(Directions for this task): When the word "SIZE" appears in a line of the data below, list that line.

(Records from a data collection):
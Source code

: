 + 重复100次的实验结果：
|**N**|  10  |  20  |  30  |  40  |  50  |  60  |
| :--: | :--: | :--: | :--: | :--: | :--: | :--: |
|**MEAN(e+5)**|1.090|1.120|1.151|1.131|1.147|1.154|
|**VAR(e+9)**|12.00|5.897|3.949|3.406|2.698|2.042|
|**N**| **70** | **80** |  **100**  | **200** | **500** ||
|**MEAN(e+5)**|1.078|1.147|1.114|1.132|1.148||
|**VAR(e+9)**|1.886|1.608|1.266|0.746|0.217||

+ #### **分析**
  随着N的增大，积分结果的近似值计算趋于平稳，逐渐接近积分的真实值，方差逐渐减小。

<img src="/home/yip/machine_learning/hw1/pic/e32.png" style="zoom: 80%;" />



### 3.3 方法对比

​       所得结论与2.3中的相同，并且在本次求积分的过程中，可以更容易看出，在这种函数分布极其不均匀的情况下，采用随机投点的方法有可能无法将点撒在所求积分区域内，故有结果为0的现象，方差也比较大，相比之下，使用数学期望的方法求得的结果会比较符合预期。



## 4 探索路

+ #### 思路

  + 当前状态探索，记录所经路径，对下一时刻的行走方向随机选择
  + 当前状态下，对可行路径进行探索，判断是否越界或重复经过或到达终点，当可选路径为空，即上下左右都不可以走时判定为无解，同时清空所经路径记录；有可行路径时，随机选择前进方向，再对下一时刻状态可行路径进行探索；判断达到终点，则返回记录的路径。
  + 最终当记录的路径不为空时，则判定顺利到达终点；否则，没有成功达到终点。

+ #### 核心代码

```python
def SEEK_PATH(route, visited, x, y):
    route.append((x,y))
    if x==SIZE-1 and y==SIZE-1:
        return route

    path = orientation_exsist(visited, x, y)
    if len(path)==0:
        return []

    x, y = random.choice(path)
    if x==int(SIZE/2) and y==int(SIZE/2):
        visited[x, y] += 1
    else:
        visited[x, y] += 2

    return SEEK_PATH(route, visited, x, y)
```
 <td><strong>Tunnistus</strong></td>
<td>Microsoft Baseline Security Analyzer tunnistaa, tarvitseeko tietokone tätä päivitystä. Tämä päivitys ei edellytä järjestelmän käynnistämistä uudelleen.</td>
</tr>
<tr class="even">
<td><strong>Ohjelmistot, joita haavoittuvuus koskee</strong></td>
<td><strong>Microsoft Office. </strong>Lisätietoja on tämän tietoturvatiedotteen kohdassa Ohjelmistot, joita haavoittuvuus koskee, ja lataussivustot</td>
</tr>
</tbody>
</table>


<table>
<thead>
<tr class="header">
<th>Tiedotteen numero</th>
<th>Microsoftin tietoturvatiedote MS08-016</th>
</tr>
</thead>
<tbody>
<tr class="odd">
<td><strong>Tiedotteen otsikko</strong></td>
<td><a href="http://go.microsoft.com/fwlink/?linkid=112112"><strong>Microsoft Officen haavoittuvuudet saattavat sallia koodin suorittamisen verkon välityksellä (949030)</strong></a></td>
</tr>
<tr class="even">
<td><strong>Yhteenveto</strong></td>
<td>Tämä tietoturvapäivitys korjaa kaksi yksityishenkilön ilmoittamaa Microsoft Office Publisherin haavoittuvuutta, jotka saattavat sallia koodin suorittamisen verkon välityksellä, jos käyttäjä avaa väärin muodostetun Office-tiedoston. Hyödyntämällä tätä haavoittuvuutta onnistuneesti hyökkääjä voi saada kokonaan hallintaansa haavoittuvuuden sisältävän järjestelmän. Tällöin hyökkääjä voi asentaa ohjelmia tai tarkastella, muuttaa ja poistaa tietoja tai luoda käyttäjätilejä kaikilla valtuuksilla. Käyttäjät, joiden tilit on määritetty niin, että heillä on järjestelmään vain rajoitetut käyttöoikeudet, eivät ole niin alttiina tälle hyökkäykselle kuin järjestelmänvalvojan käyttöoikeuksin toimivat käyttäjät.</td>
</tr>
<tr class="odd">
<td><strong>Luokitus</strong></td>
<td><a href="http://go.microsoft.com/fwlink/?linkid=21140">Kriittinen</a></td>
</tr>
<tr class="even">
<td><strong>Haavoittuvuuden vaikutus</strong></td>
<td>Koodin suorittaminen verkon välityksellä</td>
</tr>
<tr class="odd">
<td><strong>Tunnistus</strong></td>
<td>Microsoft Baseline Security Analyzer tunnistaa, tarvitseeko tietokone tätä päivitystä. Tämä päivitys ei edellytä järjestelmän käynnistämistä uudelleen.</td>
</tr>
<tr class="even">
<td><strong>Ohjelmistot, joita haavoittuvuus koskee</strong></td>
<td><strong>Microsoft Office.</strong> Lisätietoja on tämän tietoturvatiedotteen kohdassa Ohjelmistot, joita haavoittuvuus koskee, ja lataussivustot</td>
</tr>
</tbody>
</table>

(Output of the exercise):
    if x==SIZE-1 and y==SIZE-1:
    if x==int(SIZE/2) and y==int(SIZE/2):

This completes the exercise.